Wednesday, June 25th, 2008

The wise guys are out in force: “Knock me over with a feather,” they are saying in response to the latest news about Rick “No Show” Dutrow, who will be handed a 15-day suspension from the Kentucky Horse Racing Authority, which also will redistribute the $20,000 second-place purse won by Salute the Count in the Aegon Turf Sprint Stakes at Churchill Downs May 2. The former claiming horse owned by Michael Dubb and Robert Joscelyn tested positive for an extremely high level of clenbuterol, a bronchial dilator that has come into vogue as a training aid among many horsemen over the last 10 years but is not permitted on raceday.

The violation came one day before Dutrow-trained Big Brown won the Kentucky Derby.

Why just 15 days for Dutrow, who according to the Association of Racing Commissioners International has at least 72 previous rulings against him for a variety of violations since 1976? The New York Times, which broke the story, quotes former trainer John Veitch, the chief state steward for the Kentucky Horse Racing Authority , as saying 15 days and forfeiture of the purse would be Dutrow’s penalty for a first offense, according to Kentucky rules. Veitch told the paper the level detected (and confirmed by an independent lab of Dutrow’s choosing) was two times that of the legal threshold and the highest he had seen in four years as Kentucky’s top racing official.

First offense?

If I get speeding tickets in 25 states and am then caught in Kentucky going 10 miles over the limit, I hope I can get the same kid-glove treatment and am looked upon as a first-time offender.

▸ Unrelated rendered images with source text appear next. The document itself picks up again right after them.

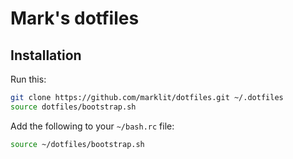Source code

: # Mark's dotfiles

## Installation

Run this:

```sh
git clone https://github.com/marklit/dotfiles.git ~/.dotfiles
source dotfiles/bootstrap.sh
```

Add the following to your `~/bash.rc` file:

```bash
source ~/dotfiles/bootstrap.sh
```

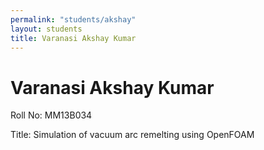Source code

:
 ```yaml
---
permalink: "students/akshay"
layout: students
title: Varanasi Akshay Kumar
---
```

# Varanasi Akshay Kumar

Roll No: MM13B034

Title: Simulation of vacuum arc remelting using OpenFOAM

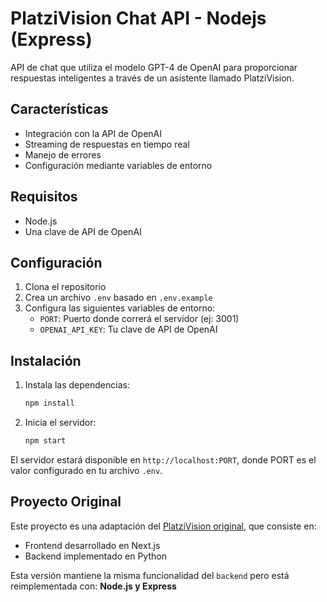 # PlatziVision Chat API - Nodejs (Express)

API de chat que utiliza el modelo GPT-4 de OpenAI para proporcionar respuestas inteligentes a través de un asistente llamado PlatziVision.

## Características

- Integración con la API de OpenAI
- Streaming de respuestas en tiempo real
- Manejo de errores
- Configuración mediante variables de entorno

## Requisitos

- Node.js
- Una clave de API de OpenAI

## Configuración

1. Clona el repositorio
2. Crea un archivo `.env` basado en `.env.example`
3. Configura las siguientes variables de entorno:
   - `PORT`: Puerto donde correrá el servidor (ej: 3001)
   - `OPENAI_API_KEY`: Tu clave de API de OpenAI

## Instalación
1. Instala las dependencias:
   ```bash
   npm install
   ```

2. Inicia el servidor:
   ```bash
   npm start
   ```

El servidor estará disponible en `http://localhost:PORT`, donde PORT es el valor configurado en tu archivo `.env`.


## Proyecto Original

Este proyecto es una adaptación del [PlatziVision original](https://github.com/platzi/platzivision), que consiste en:

- Frontend desarrollado en Next.js
- Backend implementado en Python

Esta versión mantiene la misma funcionalidad del `backend` pero está reimplementada con: **Node.js y Express**



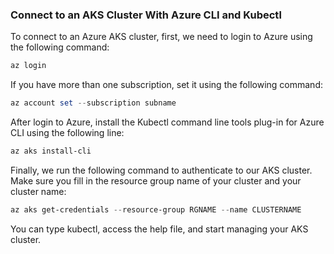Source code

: 



### Connect to an AKS Cluster With Azure CLI and Kubectl


To connect to an  Azure AKS cluster, first, we need to login to  Azure using the following command:

```powershell
az login
```
If you have more than one subscription, set it using the following command:

```powershell	
az account set --subscription subname 
```
After login to Azure, install the Kubectl command line tools plug-in for Azure CLI using the following line:

```powershell	
az aks install-cli
```
Finally, we run the following command to authenticate to our AKS cluster. Make sure you fill in the resource group name of your cluster and your cluster name:

```powershell
az aks get-credentials --resource-group RGNAME --name CLUSTERNAME
```

You can type kubectl, access the help file, and start managing your AKS cluster.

Somehow, I doubt that will happen. Why, then, is Dutrow’s track record of rules violations in multiple states being ignored in Kentucky?

Larry Jones, the trainer of star-crossed Kentucky Derby runner-up Eight Belles, recently had a positive test for clenbuterol in Delaware on a horse owned by Jim Squires. By all accounts, if confirmed in a split sample, this would be Jones’ first medication violation in 25 years of training. According to Delaware Park stewards, the standard penalty for a first offense would be a $500 fine, forfeiture of purse and a seven-day suspension of the trainer. Not much different than the sanctions that will be imposed on Dutrow.

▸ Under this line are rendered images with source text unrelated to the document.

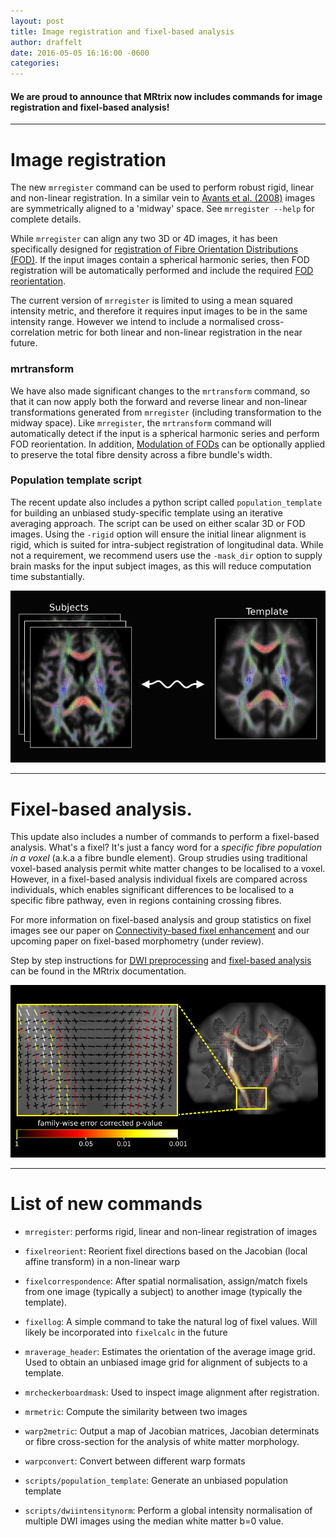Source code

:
 ```yaml
---
layout: post
title: Image registration and fixel-based analysis
author: draffelt
date: 2016-05-05 16:16:00 -0600
categories: 
---
```




#### We are proud to announce that MRtrix now includes commands for image registration and fixel-based analysis!

---


# Image registration

The new `mrregister` command can be used to perform robust rigid, linear and non-linear registration. In a similar vein to [Avants et al. (2008)](http://www.ncbi.nlm.nih.gov/pubmed/17659998) images are symmetrically aligned to a 'midway' space. See `mrregister --help` for complete details. 

While `mrregister` can align any two 3D or 4D images, it has been specifically designed for [registration of Fibre Orientation Distributions (FOD)](http://www.ncbi.nlm.nih.gov/pubmed/21316463). If the input images contain a spherical harmonic series, then FOD registration will be automatically performed and include the required [FOD reorientation](http://www.ncbi.nlm.nih.gov/pubmed/22183751).

The current version of `mrregister` is limited to using a mean squared intensity metric, and therefore it requires input images to be in the same intensity range. However we intend to include a normalised cross-correlation metric for both linear and non-linear registration in the near future. 

### mrtransform

We have also made significant changes to the `mrtransform` command, so that it can now apply both the forward and reverse linear and non-linear transformations generated from `mrregister` (including transformation to the midway space). Like `mrregister`, the `mrtransform` command will automatically detect if the input is a spherical harmonic series and perform FOD reorientation. In addition, [Modulation of FODs](http://www.ncbi.nlm.nih.gov/pubmed/22036682) can be optionally applied to preserve the total fibre density across a fibre bundle's width. 

### Population template script

The recent update also includes a python script called `population_template` for building an unbiased study-specific template using an iterative averaging approach. The script can be used on either scalar 3D or FOD images. Using the `-rigid` option will ensure the initial linear alignment is rigid, which is suited for intra-subject registration of longitudinal data.  While not a requirement, we recommend users use the `-mask_dir` option to supply brain masks for the input subject images, as this will reduce computation time substantially. 

![Population template](/images/frontpage/registration.jpg)

---

# Fixel-based analysis. 

This update also includes a number of commands to perform a fixel-based analysis. What's a fixel? It's just a fancy word for a _specific fibre population in a voxel_ (a.k.a a fibre bundle element). Group strudies using traditional voxel-based analysis permit white matter changes to be localised to a voxel. However, in a fixel-based analysis individual fixels are compared across individuals, which enables significant differences to be localised to a specific fibre pathway, even in regions containing crossing fibres. 

For more information on fixel-based analysis and group statistics on fixel images see our paper on [Connectivity-based fixel enhancement](http://www.ncbi.nlm.nih.gov/pubmed/26004503) and our upcoming paper on fixel-based morphometry (under review). 

Step by step instructions for [DWI preprocessing](http://mrtrix.readthedocs.io/en/latest/workflows/DWI_preprocessing_for_quantitative_analysis.html) and [fixel-based analysis](http://mrtrix.readthedocs.io/en/latest/workflows/fixel_based_analysis.html) can be found in the MRtrix documentation. 

![Population template](/images/frontpage/fixel-based-analysis.jpg)

___


# List of new commands

- `mrregister`: performs rigid, linear and non-linear registration of images

- `fixelreorient`: Reorient fixel directions based on the Jacobian (local affine transform) in a non-linear warp

- `fixelcorrespondence`: After spatial normalisation, assign/match fixels from one image (typically a subject) to another image (typically the template). 

- `fixellog`: A simple command to take the natural log of fixel values. Will likely be incorporated into `fixelcalc` in the future

- `mraverage_header`: Estimates the orientation of the average image grid. Used to obtain an unbiased image grid for alignment of subjects to a template. 

- `mrcheckerboardmask`: Used to inspect image alignment after registration.

- `mrmetric`: Compute the similarity between two images

- `warp2metric`: Output a map of Jacobian matrices, Jacobian determinats or fibre cross-section for the analysis of white matter morphology. 

- `warpconvert`: Convert between different warp formats

- `scripts/population_template`: Generate an unbiased population template

- `scripts/dwiintensitynorm`: Perform a global intensity normalisation of multiple DWI images using the median white matter b=0 value.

Considering the number of violations Dutrow has had during his career (including a 2004 case involving clenbuterol in New York), the Kentucky penalty given him would be the proverbial slap on the wrist.

This is the kind of problem that federal lawmakers looked into last week, when Dutrow was among a group of owners, trainers, veterinarians, regulators and racing officials asked to testify before a House of Representatives subcommittee hearing on Thoroughbred racing and breeding. The trainer was the only no show, however, claiming to be ill. During the hearing, House members zeroed in on racing’s inability to enforce national standardized rules and penalties due to the structure that has 38 different state racing commissions regulating the sport and the absence of a league office that other major league sports have.

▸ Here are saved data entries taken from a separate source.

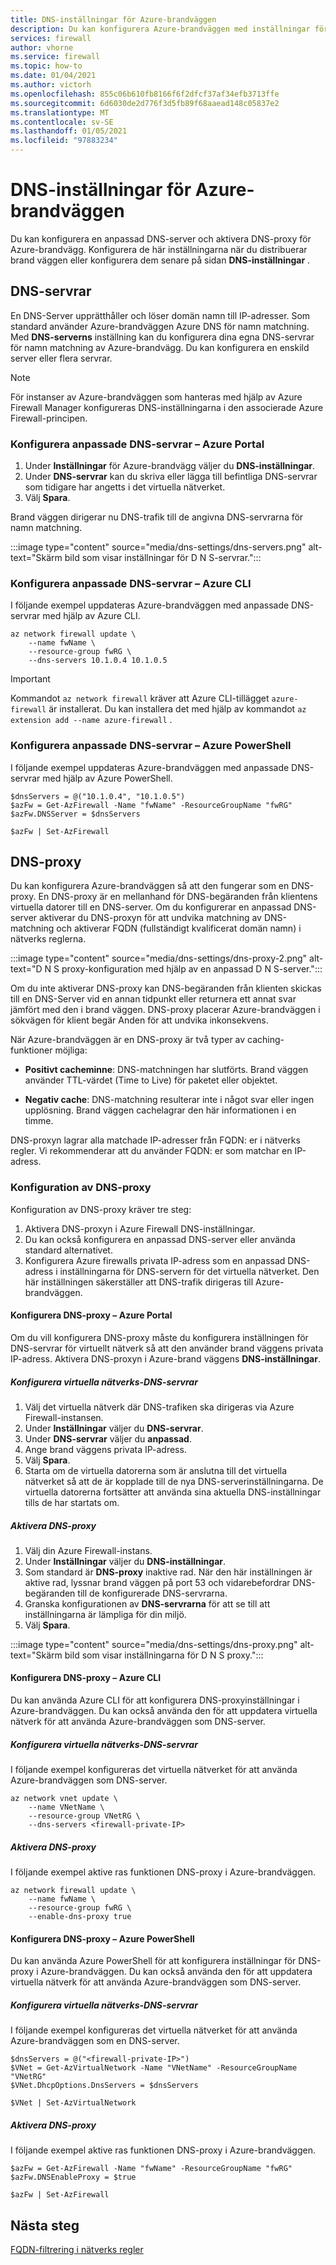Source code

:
 ```yaml
---
title: DNS-inställningar för Azure-brandväggen
description: Du kan konfigurera Azure-brandväggen med inställningar för DNS-server och DNS-proxy.
services: firewall
author: vhorne
ms.service: firewall
ms.topic: how-to
ms.date: 01/04/2021
ms.author: victorh
ms.openlocfilehash: 855c06b610fb8166f6f2dfcf37af34efb3713ffe
ms.sourcegitcommit: 6d6030de2d776f3d5fb89f68aaead148c05837e2
ms.translationtype: MT
ms.contentlocale: sv-SE
ms.lasthandoff: 01/05/2021
ms.locfileid: "97883234"
---
```

# <a name="azure-firewall-dns-settings"></a>DNS-inställningar för Azure-brandväggen

Du kan konfigurera en anpassad DNS-server och aktivera DNS-proxy för Azure-brandvägg. Konfigurera de här inställningarna när du distribuerar brand väggen eller konfigurera dem senare på sidan **DNS-inställningar** .

## <a name="dns-servers"></a>DNS-servrar

En DNS-Server upprätthåller och löser domän namn till IP-adresser. Som standard använder Azure-brandväggen Azure DNS för namn matchning. Med **DNS-serverns** inställning kan du konfigurera dina egna DNS-servrar för namn matchning av Azure-brandvägg. Du kan konfigurera en enskild server eller flera servrar.

> [!NOTE]
> För instanser av Azure-brandväggen som hanteras med hjälp av Azure Firewall Manager konfigureras DNS-inställningarna i den associerade Azure Firewall-principen.

### <a name="configure-custom-dns-servers---azure-portal"></a>Konfigurera anpassade DNS-servrar – Azure Portal

1. Under **Inställningar** för Azure-brandvägg väljer du **DNS-inställningar**.
2. Under **DNS-servrar** kan du skriva eller lägga till befintliga DNS-servrar som tidigare har angetts i det virtuella nätverket.
3. Välj **Spara**.

Brand väggen dirigerar nu DNS-trafik till de angivna DNS-servrarna för namn matchning.

:::image type="content" source="media/dns-settings/dns-servers.png" alt-text="Skärm bild som visar inställningar för D N S-servrar.":::

### <a name="configure-custom-dns-servers---azure-cli"></a>Konfigurera anpassade DNS-servrar – Azure CLI

I följande exempel uppdateras Azure-brandväggen med anpassade DNS-servrar med hjälp av Azure CLI.

```azurecli-interactive
az network firewall update \
    --name fwName \ 
    --resource-group fwRG \
    --dns-servers 10.1.0.4 10.1.0.5
```

> [!IMPORTANT]
> Kommandot `az network firewall` kräver att Azure CLI-tillägget `azure-firewall` är installerat. Du kan installera det med hjälp av kommandot `az extension add --name azure-firewall` . 

### <a name="configure-custom-dns-servers---azure-powershell"></a>Konfigurera anpassade DNS-servrar – Azure PowerShell

I följande exempel uppdateras Azure-brandväggen med anpassade DNS-servrar med hjälp av Azure PowerShell.

```azurepowershell
$dnsServers = @("10.1.0.4", "10.1.0.5")
$azFw = Get-AzFirewall -Name "fwName" -ResourceGroupName "fwRG"
$azFw.DNSServer = $dnsServers

$azFw | Set-AzFirewall
```

## <a name="dns-proxy"></a>DNS-proxy

Du kan konfigurera Azure-brandväggen så att den fungerar som en DNS-proxy. En DNS-proxy är en mellanhand för DNS-begäranden från klientens virtuella datorer till en DNS-server. Om du konfigurerar en anpassad DNS-server aktiverar du DNS-proxyn för att undvika matchning av DNS-matchning och aktiverar FQDN (fullständigt kvalificerat domän namn) i nätverks reglerna.

:::image type="content" source="media/dns-settings/dns-proxy-2.png" alt-text="D N S proxy-konfiguration med hjälp av en anpassad D N S-server.":::


Om du inte aktiverar DNS-proxy kan DNS-begäranden från klienten skickas till en DNS-Server vid en annan tidpunkt eller returnera ett annat svar jämfört med den i brand väggen. DNS-proxy placerar Azure-brandväggen i sökvägen för klient begär Anden för att undvika inkonsekvens.

När Azure-brandväggen är en DNS-proxy är två typer av caching-funktioner möjliga:

- **Positivt cacheminne**: DNS-matchningen har slutförts. Brand väggen använder TTL-värdet (Time to Live) för paketet eller objektet. 

- **Negativ cache**: DNS-matchning resulterar inte i något svar eller ingen upplösning. Brand väggen cachelagrar den här informationen i en timme.

DNS-proxyn lagrar alla matchade IP-adresser från FQDN: er i nätverks regler. Vi rekommenderar att du använder FQDN: er som matchar en IP-adress.  

### <a name="dns-proxy-configuration"></a>Konfiguration av DNS-proxy

Konfiguration av DNS-proxy kräver tre steg:
1. Aktivera DNS-proxyn i Azure Firewall DNS-inställningar.
2. Du kan också konfigurera en anpassad DNS-server eller använda standard alternativet.
3. Konfigurera Azure firewalls privata IP-adress som en anpassad DNS-adress i inställningarna för DNS-servern för det virtuella nätverket. Den här inställningen säkerställer att DNS-trafik dirigeras till Azure-brandväggen.

#### <a name="configure-dns-proxy---azure-portal"></a>Konfigurera DNS-proxy – Azure Portal

Om du vill konfigurera DNS-proxy måste du konfigurera inställningen för DNS-servrar för virtuellt nätverk så att den använder brand väggens privata IP-adress. Aktivera DNS-proxyn i Azure-brand väggens **DNS-inställningar**.

##### <a name="configure-virtual-network-dns-servers"></a>Konfigurera virtuella nätverks-DNS-servrar 

1. Välj det virtuella nätverk där DNS-trafiken ska dirigeras via Azure Firewall-instansen.
2. Under **Inställningar** väljer du **DNS-servrar**.
3. Under **DNS-servrar** väljer du **anpassad**.
4. Ange brand väggens privata IP-adress.
5. Välj **Spara**.
6. Starta om de virtuella datorerna som är anslutna till det virtuella nätverket så att de är kopplade till de nya DNS-serverinställningarna. De virtuella datorerna fortsätter att använda sina aktuella DNS-inställningar tills de har startats om.

##### <a name="enable-dns-proxy"></a>Aktivera DNS-proxy

1. Välj din Azure Firewall-instans.
2. Under **Inställningar** väljer du **DNS-inställningar**.
3. Som standard är **DNS-proxy** inaktive rad. När den här inställningen är aktive rad, lyssnar brand väggen på port 53 och vidarebefordrar DNS-begäranden till de konfigurerade DNS-servrarna.
4. Granska konfigurationen av **DNS-servrarna** för att se till att inställningarna är lämpliga för din miljö.
5. Välj **Spara**.

:::image type="content" source="media/dns-settings/dns-proxy.png" alt-text="Skärm bild som visar inställningarna för D N S proxy.":::

#### <a name="configure-dns-proxy---azure-cli"></a>Konfigurera DNS-proxy – Azure CLI

Du kan använda Azure CLI för att konfigurera DNS-proxyinställningar i Azure-brandväggen. Du kan också använda den för att uppdatera virtuella nätverk för att använda Azure-brandväggen som DNS-server.

##### <a name="configure-virtual-network-dns-servers"></a>Konfigurera virtuella nätverks-DNS-servrar

I följande exempel konfigureras det virtuella nätverket för att använda Azure-brandväggen som DNS-server.
 
```azurecli-interactive
az network vnet update \
    --name VNetName \ 
    --resource-group VNetRG \
    --dns-servers <firewall-private-IP>
```

##### <a name="enable-dns-proxy"></a>Aktivera DNS-proxy

I följande exempel aktive ras funktionen DNS-proxy i Azure-brandväggen.

```azurecli-interactive
az network firewall update \
    --name fwName \ 
    --resource-group fwRG \
    --enable-dns-proxy true
```

#### <a name="configure-dns-proxy---azure-powershell"></a>Konfigurera DNS-proxy – Azure PowerShell

Du kan använda Azure PowerShell för att konfigurera inställningar för DNS-proxy i Azure-brandväggen. Du kan också använda den för att uppdatera virtuella nätverk för att använda Azure-brandväggen som DNS-server.

##### <a name="configure-virtual-network-dns-servers"></a>Konfigurera virtuella nätverks-DNS-servrar

I följande exempel konfigureras det virtuella nätverket för att använda Azure-brandväggen som en DNS-server.

```azurepowershell
$dnsServers = @("<firewall-private-IP>")
$VNet = Get-AzVirtualNetwork -Name "VNetName" -ResourceGroupName "VNetRG"
$VNet.DhcpOptions.DnsServers = $dnsServers

$VNet | Set-AzVirtualNetwork
```

##### <a name="enable-dns-proxy"></a>Aktivera DNS-proxy

I följande exempel aktive ras funktionen DNS-proxy i Azure-brandväggen.

```azurepowershell
$azFw = Get-AzFirewall -Name "fwName" -ResourceGroupName "fwRG"
$azFw.DNSEnableProxy = $true

$azFw | Set-AzFirewall
```

## <a name="next-steps"></a>Nästa steg

[FQDN-filtrering i nätverks regler](fqdn-filtering-network-rules.md)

If the Congressional inquiry made racing industry leaders look impotent then, how do they look now, in the wake of the wrist slap against Dutrow?

This case is only going to further motivate Congress to take action, unless someone in the Thoroughbred industry moves beyond forming committees, making recommendations and pontificating about “consensus building” and the “power of persuasion.”

It is clear the Thoroughbred industry, as presently structured, is incapable of policing itself adequately.